Derek Webster on the myth of "power" in the poetry world:
Here are things that deserve the word “power”: armies, missiles, accelerating cars, Martha Stewart Living Omnimedia, hydroelectric dams, prime ministers, rocket launches, black holes, and gamma rays. In the poetry world, much of what we call “power” is just rung envy in authors looking up the ladder. To the unpublished poet, magazine-poets have “power.” To the magazine-poet, those with books have “power.” Have you been asked to judge a contest? Then you must have “power.” Canadian poets will point south to their more celebrated American counterparts: they wield it. But even poets with multiple books will tell you it's the publishers who wield “real power.” Or is that the tastemakers at big-circulation newspapers, websites and magazines? Or the Canada Council, without whose support none of this vast nefarious apparatus of “power” could exist? It’s hard to keep track of all the power-lunching people with a finger in the pie. But for the word “power” to be meaningful, it helps if there’s something to lose, some counterbalancing, non-power position that shows a demonstrable drop-off or significant opportunity that someone has lost by not having, or not being favoured, by “power.” And yet for every contest winner or hired professor, there are dozens, hundreds, sometimes thousands of losers; and for every annual new winner, thousands of losers remain the same.

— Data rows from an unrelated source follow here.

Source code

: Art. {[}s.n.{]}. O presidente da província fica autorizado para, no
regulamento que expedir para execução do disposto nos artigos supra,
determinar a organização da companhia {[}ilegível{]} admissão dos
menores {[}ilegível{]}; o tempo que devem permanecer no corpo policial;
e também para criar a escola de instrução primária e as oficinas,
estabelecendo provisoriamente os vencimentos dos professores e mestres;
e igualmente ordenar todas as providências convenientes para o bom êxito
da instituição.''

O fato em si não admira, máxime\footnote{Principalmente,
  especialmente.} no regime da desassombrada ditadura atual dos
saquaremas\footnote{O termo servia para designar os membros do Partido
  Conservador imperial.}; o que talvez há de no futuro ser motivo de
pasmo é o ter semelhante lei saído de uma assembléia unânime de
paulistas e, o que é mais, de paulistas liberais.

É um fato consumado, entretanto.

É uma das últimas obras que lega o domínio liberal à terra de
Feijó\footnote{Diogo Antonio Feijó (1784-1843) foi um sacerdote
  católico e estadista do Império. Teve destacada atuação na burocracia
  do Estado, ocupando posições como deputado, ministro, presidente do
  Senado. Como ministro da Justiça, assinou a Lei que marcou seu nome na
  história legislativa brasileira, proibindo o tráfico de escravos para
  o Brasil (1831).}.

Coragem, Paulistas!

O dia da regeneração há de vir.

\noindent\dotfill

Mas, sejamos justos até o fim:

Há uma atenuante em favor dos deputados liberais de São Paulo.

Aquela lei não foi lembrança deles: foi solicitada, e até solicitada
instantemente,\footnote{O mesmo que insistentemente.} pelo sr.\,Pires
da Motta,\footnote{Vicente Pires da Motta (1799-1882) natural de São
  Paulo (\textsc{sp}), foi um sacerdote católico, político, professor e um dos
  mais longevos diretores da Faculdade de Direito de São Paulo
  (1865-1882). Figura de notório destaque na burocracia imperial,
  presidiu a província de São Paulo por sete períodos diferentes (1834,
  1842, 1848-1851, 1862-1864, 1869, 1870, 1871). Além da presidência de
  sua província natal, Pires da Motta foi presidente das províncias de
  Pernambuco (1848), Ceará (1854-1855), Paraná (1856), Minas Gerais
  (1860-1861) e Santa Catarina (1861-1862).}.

Suddenly it’s very hard to tell who is winning from who is losing, because everyone is losing. Among writers, powerlessness is the general state of being. All of us are losing, almost all of the time. Back when Jon Stewart was an up-and-coming comedian in the early 1990s, half a dozen years before the success of The Daily Show, he got invited to do his comedy routine on The David Letterman Show. He was ecstatic: this was his big break! On the fast track to success! After the show, when the adrenaline wore off, back in his hole-in-the-wall illegal sublet, he realized nothing had changed. Same person, same problems, powerless as before. If Letterman didn’t change Jon Stewart, imagine how powerless a Canadian poet remains, post-publication. We are Pluto, orbiting a distant, shining sun. We aren’t even a planet anymore.